◆ Recorded data ◆
● ● ● ●
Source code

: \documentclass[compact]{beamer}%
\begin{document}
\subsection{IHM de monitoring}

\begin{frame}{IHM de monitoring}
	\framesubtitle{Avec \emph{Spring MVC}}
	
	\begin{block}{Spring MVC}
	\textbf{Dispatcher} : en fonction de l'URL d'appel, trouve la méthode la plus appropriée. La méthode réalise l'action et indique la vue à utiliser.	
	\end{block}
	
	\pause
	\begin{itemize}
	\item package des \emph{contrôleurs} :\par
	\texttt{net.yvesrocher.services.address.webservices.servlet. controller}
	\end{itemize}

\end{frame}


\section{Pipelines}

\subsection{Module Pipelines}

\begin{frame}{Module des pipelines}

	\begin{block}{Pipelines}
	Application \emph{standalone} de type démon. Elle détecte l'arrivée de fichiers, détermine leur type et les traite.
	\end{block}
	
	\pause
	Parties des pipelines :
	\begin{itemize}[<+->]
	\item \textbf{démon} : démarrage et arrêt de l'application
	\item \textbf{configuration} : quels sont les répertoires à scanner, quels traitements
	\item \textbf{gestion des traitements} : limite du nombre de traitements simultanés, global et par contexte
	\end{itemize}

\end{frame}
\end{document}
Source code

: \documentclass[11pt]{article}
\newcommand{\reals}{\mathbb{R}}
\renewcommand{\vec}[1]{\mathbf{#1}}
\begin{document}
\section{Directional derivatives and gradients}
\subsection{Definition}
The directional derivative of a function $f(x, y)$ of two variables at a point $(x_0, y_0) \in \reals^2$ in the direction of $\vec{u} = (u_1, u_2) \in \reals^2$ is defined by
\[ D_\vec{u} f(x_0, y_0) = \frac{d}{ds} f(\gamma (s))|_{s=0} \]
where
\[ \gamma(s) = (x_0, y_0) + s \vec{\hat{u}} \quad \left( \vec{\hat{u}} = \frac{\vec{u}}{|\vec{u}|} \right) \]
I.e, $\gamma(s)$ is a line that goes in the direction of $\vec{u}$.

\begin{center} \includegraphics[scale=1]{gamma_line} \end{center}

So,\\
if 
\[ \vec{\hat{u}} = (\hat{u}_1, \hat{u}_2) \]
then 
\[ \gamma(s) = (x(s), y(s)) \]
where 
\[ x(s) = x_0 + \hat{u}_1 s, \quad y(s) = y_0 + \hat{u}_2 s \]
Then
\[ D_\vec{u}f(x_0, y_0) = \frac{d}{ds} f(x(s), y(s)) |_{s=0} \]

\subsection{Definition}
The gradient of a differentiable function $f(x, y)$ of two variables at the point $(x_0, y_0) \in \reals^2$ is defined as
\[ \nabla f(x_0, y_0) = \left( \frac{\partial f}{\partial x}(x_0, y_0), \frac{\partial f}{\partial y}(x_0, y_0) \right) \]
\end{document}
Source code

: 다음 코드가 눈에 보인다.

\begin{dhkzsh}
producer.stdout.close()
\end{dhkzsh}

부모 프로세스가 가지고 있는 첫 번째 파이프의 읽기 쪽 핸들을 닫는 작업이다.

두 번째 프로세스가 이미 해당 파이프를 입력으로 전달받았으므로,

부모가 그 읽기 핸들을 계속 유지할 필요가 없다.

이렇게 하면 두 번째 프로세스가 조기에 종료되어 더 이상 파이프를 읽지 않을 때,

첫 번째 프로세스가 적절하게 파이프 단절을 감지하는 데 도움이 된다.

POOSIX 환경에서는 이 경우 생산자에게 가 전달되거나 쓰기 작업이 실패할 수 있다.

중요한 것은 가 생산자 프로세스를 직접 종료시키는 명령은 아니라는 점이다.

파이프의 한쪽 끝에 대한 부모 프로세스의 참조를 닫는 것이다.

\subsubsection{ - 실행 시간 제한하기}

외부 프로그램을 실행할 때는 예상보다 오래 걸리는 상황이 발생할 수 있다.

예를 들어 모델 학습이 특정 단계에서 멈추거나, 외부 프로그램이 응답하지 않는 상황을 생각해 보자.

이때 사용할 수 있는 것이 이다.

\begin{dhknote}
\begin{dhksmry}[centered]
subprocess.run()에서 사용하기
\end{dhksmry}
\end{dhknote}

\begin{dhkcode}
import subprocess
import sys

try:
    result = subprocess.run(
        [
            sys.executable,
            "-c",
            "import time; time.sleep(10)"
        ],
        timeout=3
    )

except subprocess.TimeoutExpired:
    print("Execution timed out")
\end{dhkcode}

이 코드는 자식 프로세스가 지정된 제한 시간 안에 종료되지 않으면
● ● ● ●
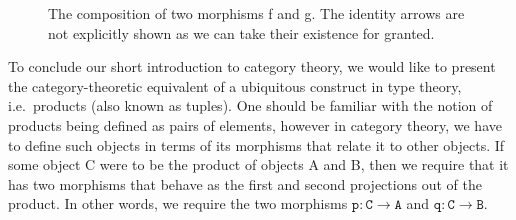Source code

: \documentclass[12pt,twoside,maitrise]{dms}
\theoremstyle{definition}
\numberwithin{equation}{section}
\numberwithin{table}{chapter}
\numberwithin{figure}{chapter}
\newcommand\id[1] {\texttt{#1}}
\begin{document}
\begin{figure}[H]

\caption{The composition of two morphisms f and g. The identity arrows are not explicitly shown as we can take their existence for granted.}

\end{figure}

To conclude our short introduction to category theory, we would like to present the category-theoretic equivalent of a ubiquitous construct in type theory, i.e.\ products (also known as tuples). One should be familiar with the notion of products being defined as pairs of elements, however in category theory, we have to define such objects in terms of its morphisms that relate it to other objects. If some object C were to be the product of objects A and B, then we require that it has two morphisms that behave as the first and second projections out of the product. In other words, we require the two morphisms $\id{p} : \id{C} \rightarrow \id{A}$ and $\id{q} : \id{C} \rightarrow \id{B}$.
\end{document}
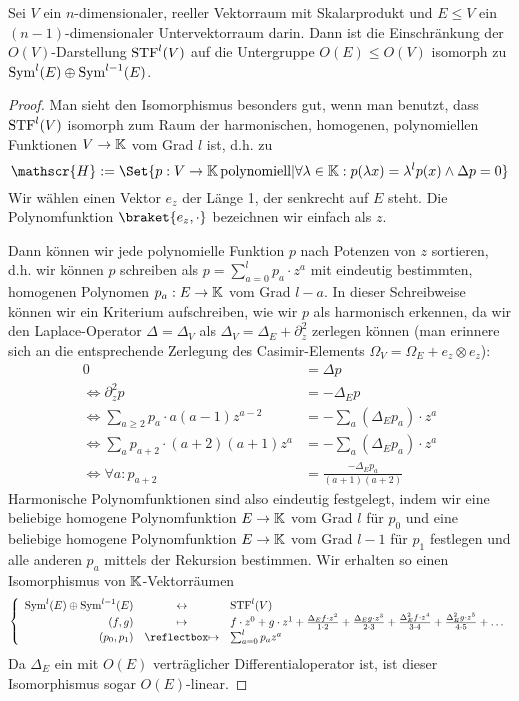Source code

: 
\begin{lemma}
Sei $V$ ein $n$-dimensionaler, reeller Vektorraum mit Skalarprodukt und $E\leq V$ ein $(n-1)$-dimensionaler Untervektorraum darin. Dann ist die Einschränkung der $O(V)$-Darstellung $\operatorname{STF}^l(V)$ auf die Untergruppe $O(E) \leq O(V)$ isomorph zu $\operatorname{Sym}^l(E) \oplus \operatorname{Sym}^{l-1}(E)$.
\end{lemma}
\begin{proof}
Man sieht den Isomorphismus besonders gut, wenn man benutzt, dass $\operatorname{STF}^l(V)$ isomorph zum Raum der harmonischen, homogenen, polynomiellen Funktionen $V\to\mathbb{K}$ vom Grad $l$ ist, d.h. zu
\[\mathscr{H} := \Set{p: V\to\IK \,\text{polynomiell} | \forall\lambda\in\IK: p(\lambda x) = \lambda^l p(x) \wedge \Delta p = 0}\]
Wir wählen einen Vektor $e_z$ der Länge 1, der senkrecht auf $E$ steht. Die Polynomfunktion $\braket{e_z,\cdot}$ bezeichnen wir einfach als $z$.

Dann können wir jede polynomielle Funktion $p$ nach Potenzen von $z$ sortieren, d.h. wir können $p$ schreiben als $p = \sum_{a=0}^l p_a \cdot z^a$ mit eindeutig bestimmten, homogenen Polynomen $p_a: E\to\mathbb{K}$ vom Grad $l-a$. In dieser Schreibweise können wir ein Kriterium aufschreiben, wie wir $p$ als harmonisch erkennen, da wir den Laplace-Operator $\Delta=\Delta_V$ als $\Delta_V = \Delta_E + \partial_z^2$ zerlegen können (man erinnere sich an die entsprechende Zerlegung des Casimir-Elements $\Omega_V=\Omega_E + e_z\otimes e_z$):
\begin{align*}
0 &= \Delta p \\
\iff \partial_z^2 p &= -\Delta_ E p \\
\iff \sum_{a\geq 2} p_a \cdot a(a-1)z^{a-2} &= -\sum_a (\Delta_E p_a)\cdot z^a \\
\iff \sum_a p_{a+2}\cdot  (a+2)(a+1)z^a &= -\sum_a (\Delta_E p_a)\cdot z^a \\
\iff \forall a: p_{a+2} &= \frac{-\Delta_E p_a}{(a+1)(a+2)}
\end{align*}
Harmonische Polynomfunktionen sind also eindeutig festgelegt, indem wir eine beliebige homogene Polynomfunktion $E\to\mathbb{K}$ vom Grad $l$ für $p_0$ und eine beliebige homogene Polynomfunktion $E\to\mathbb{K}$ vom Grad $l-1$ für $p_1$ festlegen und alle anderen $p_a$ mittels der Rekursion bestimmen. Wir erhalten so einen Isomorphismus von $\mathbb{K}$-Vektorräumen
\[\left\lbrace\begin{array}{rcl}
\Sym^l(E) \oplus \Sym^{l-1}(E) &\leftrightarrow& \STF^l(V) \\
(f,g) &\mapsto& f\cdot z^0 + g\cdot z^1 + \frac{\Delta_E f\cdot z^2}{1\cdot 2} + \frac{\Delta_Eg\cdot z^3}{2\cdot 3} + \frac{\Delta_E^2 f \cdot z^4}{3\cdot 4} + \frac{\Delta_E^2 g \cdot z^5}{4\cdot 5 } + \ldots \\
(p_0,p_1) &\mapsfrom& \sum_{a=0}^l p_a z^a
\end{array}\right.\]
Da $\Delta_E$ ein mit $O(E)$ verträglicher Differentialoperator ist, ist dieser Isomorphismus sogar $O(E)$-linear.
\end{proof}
● ● ● ●
◆ Assignment ◆
Would you copy out exactly the lines above that start at the one containing "I.e, $\gamma(s)$ is" and end at the one containing "이 코드는 자식 프로세스가 지정된 제한 시간 안에 종료되지 않으면", inclusive?

◆ Exercise solution ◆
I.e, $\gamma(s)$ is a line that goes in the direction of $\vec{u}$.

\begin{center} \includegraphics[scale=1]{gamma_line} \end{center}

So,\\
if 
\[ \vec{\hat{u}} = (\hat{u}_1, \hat{u}_2) \]
then 
\[ \gamma(s) = (x(s), y(s)) \]
where 
\[ x(s) = x_0 + \hat{u}_1 s, \quad y(s) = y_0 + \hat{u}_2 s \]
Then
\[ D_\vec{u}f(x_0, y_0) = \frac{d}{ds} f(x(s), y(s)) |_{s=0} \]

\subsection{Definition}
The gradient of a differentiable function $f(x, y)$ of two variables at the point $(x_0, y_0) \in \reals^2$ is defined as
\[ \nabla f(x_0, y_0) = \left( \frac{\partial f}{\partial x}(x_0, y_0), \frac{\partial f}{\partial y}(x_0, y_0) \right) \]
\end{document}
Source code

: 다음 코드가 눈에 보인다.

\begin{dhkzsh}
producer.stdout.close()
\end{dhkzsh}

부모 프로세스가 가지고 있는 첫 번째 파이프의 읽기 쪽 핸들을 닫는 작업이다.

두 번째 프로세스가 이미 해당 파이프를 입력으로 전달받았으므로,

부모가 그 읽기 핸들을 계속 유지할 필요가 없다.

이렇게 하면 두 번째 프로세스가 조기에 종료되어 더 이상 파이프를 읽지 않을 때,

첫 번째 프로세스가 적절하게 파이프 단절을 감지하는 데 도움이 된다.

POOSIX 환경에서는 이 경우 생산자에게 가 전달되거나 쓰기 작업이 실패할 수 있다.

중요한 것은 가 생산자 프로세스를 직접 종료시키는 명령은 아니라는 점이다.

파이프의 한쪽 끝에 대한 부모 프로세스의 참조를 닫는 것이다.

\subsubsection{ - 실행 시간 제한하기}

외부 프로그램을 실행할 때는 예상보다 오래 걸리는 상황이 발생할 수 있다.

예를 들어 모델 학습이 특정 단계에서 멈추거나, 외부 프로그램이 응답하지 않는 상황을 생각해 보자.

이때 사용할 수 있는 것이 이다.

\begin{dhknote}
\begin{dhksmry}[centered]
subprocess.run()에서 사용하기
\end{dhksmry}
\end{dhknote}

\begin{dhkcode}
import subprocess
import sys

try:
    result = subprocess.run(
        [
            sys.executable,
            "-c",
            "import time; time.sleep(10)"
        ],
        timeout=3
    )

except subprocess.TimeoutExpired:
    print("Execution timed out")
\end{dhkcode}

이 코드는 자식 프로세스가 지정된 제한 시간 안에 종료되지 않으면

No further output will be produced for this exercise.